Brain fog strikes 60 percent of women going through menopause. And it’s a royal pain in the butt. It makes you forgetful, screws with your concentration and makes you feel like your brain’s caught in a haze.

If you’re struck with a sudden and severe case of brain fog, you may feel like you’re losing your mind. But trust me, there’s a very simple explanation for your sudden change in brain function…

Like most other symptoms of menopause, brain fog is a byproduct of your dipping estrogen levels. In fact, a recent study conducted by researchers at Brigham and Women’s Hospital, Massachusetts General Hospital and Harvard Medical School confirmed that as your estrogen levels drop, so does your memory capacity…
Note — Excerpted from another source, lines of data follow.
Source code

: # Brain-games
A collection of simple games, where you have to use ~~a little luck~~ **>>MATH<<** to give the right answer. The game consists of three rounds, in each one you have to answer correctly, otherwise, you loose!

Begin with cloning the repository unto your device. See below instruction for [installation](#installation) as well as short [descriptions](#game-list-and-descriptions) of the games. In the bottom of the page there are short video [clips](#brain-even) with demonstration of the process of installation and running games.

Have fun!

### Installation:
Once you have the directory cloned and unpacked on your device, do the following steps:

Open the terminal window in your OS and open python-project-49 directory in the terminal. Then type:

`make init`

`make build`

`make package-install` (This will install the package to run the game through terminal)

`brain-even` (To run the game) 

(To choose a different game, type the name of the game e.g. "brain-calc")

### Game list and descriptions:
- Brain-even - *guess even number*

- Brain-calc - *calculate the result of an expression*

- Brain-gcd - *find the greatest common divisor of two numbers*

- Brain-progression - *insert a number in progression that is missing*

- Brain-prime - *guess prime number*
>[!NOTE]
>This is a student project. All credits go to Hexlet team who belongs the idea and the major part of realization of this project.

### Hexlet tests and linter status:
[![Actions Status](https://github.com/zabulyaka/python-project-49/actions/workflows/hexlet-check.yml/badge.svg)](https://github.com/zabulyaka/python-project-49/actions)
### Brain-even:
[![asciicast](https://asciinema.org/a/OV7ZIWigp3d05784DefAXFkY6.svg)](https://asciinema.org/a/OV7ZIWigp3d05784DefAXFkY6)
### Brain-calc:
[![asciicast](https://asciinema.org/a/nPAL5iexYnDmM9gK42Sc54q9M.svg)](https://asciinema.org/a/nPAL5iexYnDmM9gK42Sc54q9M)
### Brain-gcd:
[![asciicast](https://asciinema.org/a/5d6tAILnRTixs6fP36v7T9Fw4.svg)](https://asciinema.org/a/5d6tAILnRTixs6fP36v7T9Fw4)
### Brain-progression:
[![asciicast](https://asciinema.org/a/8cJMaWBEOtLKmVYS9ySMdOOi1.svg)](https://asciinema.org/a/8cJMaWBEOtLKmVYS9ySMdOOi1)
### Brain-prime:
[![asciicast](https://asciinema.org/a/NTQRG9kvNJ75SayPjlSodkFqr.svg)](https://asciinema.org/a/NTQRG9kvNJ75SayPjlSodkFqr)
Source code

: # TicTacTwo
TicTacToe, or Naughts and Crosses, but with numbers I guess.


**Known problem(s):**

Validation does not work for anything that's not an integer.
In their study, researchers found that women between the ages of 45 and 55 with lower estrogen levels performed worse on memory tests. Through MRI scans, they also noticed that women with lower estrogen levels had more dramatic changes in brain activity. And, unsurprisingly, the area of their brain that was impacted the most was one that plays a huge role in memory processing — the hippocampus.

So you now have a scientifically-backed excuse for why you left that bag of groceries in the car, forgot an acquaintance’s name or are no longer the champion of multi-tasking at the office.

Now the question is… what’s the solution?

Well, researchers say hormone replacement therapy won’t do the trick. There’s no evidence that HRT benefits the brain in any way, and it comes with other side effects, like an increased cancer risk. According to researchers, the best medicine for menopause brain fog is free and simple. All it takes is a little time and discipline on your part…

They recommend doing moderate exercise every day. In fact, exercise is so helpful to your brain that ditching it hurts your brain the most.

But luckily, you don’t have to do anything intense, like train for marathon. A brisk daily walk should do the trick. You can also try:

  • Brain-supporting supplements like omega 3s, B-vitamins and adaptogen herbs such as maca, Rhodiola rosea, holy basil or ashwagandha.
  • Studies have shown that meditators have more gray matter and better functioning brains.
  • Brain exercises. Games that get you thinking, like Sudoku and crossword puzzles, can help clear the cobwebs out of a foggy brain.

And remember, brain fog can happen for other reasons too. Diseases like multiple sclerosis, Lyme disease, chronic fatigue syndrome, rheumatoid arthritis, Lupus and celiac disease all include brain fog as a possible symptom. So stay in tune with your body and investigate any unusual changes that accompany your brain fog.